Caractère fictif d’une donation portant sur une somme d’argent

En cas de donation de la nue-propriété d’une somme d’argent avec réserve de quasi-usufruit, l’administration fiscale peut être tentée d’agir sur le fondement de l’abus de droit.

Le Comité de l’abus de droit fiscal (CADF) a eu à se prononcer en cours d’année sur la question.

Les faits :

Par un acte notarié de donation-partage conclu en 2010, une femme donne la nue-propriété d’une somme d’argent, d'un montant total de 3.200.000 euros, à chacun de ses deux fils. Du fait de son âge, la valeur de la nue-propriété est estimée à 80% de la somme, ce qui entraîne alors le paiement de DMTG à hauteur de 635 k€.

Au décès de la donatrice, la déclaration de succession mentionne, au passif, la prise en compte d’un passif correspondant au quasi-usufruit, soit un passif de 3.200.000 euros.
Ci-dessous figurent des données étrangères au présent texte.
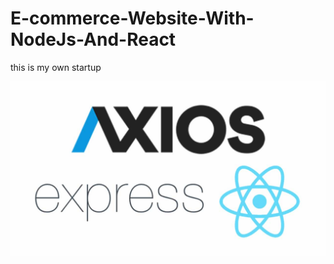 # E-commerce-Website-With-NodeJs-And-React
this is my own startup

![My first app in bootstrap react node](bran.jpg)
L’administration fiscale considère que la donation-partage était fictive, faute de dessaisissement de la donatrice et d’intention libérale, et que son unique but était de réduire la base taxable au moment de la succession en raison de l’obligation de restitution pesant sur l’usufruitier. Elle relève également l’absence de mention, dans l’acte de donation, de références bancaires permettant d’identifier le capital transmis, et de clause prévoyant l’information des nus-propriétaires sur l’utilisation et le remploi des fonds.

L’administration ayant mis en oeuvre la procédure de l’abus de droit, elle ajoute au montant des DMTG redressé la majoration de 80% prévue par l’article 1729 b du CGI.

L’avis du Comité :

Le Comité relève que suite à la constitution du quasi-usufruit nait une dette de restitution, matérialisée au décès, alors même que cette dette n’est pas assortie d’une sûreté.
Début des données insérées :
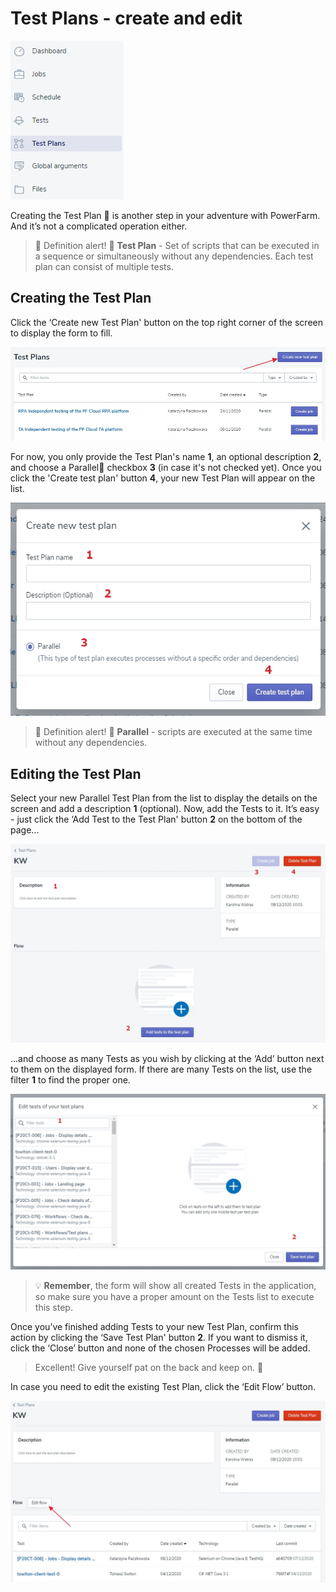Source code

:# Test Plans - create and edit

![tp1](../../../assets/images2/tp1.jpg)

Creating the Test Plan 💬  is another step in your adventure with PowerFarm. And it’s not a complicated operation either.

>💬 Definition alert! 🔔
>**Test Plan** - Set of scripts that can be executed in a sequence or simultaneously without any dependencies. Each test plan can consist of multiple tests. 


## Creating the Test Plan

Click the ‘Create new Test Plan' button on the top right corner of the screen to display the form to fill. 

![tp2](../../../assets/images2/tp2.jpg)

For now, you only provide the Test Plan's name **1**, an optional description **2**, and choose a Parallel💬 checkbox **3** (in case it's not checked yet). Once you click the 'Create test plan' button **4**, your new Test Plan will appear on the list. 

![tp3](../../../assets/images2/tp3.jpg)


>💬 Definition alert! 🔔
**Parallel** - scripts are executed at the same time without any dependencies.

## Editing the Test Plan

Select your new Parallel Test Plan from the list to display the details on the screen and add a description **1** (optional).
Now, add the Tests to it. 
It’s easy - just click the ‘Add Test to the Test Plan' button **2** on the bottom of the page... 

![tp4](../../../assets/images2/tp4.jpg)

...and choose as many Tests as you wish by clicking at the ‘Add’ button next to them on the displayed form.
If there are many Tests on the list, use the filter **1** to find the proper one.

![tp5](../../../assets/images2/tp5.jpg)

<!-- theme: warning -->
>💡 **Remember**, the form will show all created Tests in the application, so make sure you have a proper amount on the Tests list to execute this step.

Once you’ve finished adding Tests to your new Test Plan, confirm this action by clicking the ‘Save Test Plan' button **2**. If you want to dismiss it, click the ‘Close’ button and none of the chosen Processes will be added. 

<!-- theme: success -->
>Excellent! Give yourself pat on the back and keep on. 👊

In case you need to edit the existing Test Plan, click the ‘Edit Flow’ button.

![tp6](../../../assets/images2/tp6.jpg)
Le Comité constate qu’à la date de la donation, la donatrice ne disposait pas effectivement de l’intégralité de la somme transmise, mais d’un montant de 2.952.150 euros, soit un différentiel de 247.850 euros. De ce fait, le Comité ne remet en cause la déduction dans le passif de succession qu’à hauteur de ce dernier montant car il considère que l’acte de donation n’est fictif qu’à hauteur de cette somme dont ne disposait pas effectivement la donatrice lors de l’acte.
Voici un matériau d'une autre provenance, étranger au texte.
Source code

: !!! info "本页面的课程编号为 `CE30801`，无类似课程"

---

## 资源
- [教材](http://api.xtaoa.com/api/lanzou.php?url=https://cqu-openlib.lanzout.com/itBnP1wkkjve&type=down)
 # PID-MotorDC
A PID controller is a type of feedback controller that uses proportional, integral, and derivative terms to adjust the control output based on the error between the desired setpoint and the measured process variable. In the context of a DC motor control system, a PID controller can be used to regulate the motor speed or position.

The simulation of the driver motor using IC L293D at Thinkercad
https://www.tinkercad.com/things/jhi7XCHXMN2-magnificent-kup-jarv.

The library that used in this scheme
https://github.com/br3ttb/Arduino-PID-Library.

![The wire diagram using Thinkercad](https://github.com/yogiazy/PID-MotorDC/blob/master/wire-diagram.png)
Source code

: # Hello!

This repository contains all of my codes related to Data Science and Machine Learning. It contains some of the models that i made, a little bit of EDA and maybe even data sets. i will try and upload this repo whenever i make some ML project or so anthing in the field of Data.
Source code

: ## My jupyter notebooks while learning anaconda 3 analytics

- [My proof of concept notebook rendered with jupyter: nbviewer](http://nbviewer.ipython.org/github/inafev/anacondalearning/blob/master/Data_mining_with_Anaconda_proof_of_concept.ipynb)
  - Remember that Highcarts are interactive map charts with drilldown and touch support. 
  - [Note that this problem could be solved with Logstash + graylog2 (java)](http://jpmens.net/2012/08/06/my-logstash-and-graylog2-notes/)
Le Comité précise également qu’en cas de quasi-usufruit, et à l’expiration de l’usufruit initial, la dette de restitution est constituée, en application de l’article 587 du Code civil, « soit de choses de même quantité et qualité, soit leur valeur estimée à la date de la restitution ». Aussi, la dette avait alors vocation à être acquittée par l’ensemble de l’actif successoral. Le Comité relève à ce titre que le patrimoine de la donatrice recelait, à son décès, suffisamment d’actifs permettant le remboursement de cette dette.

Compte tenu de ces éléments, le Comité considère que l’administration fiscale n’était fondée à remettre en cause le passif successoral qu’à hauteur du montant dont ne disposait pas effectivement la donatrice lors de l’acte de partage, soit un montant de 247.850 euros.

Il est intéressant de noter que l’administration fiscale s’est alors rangée à l’avis émis par le Comité.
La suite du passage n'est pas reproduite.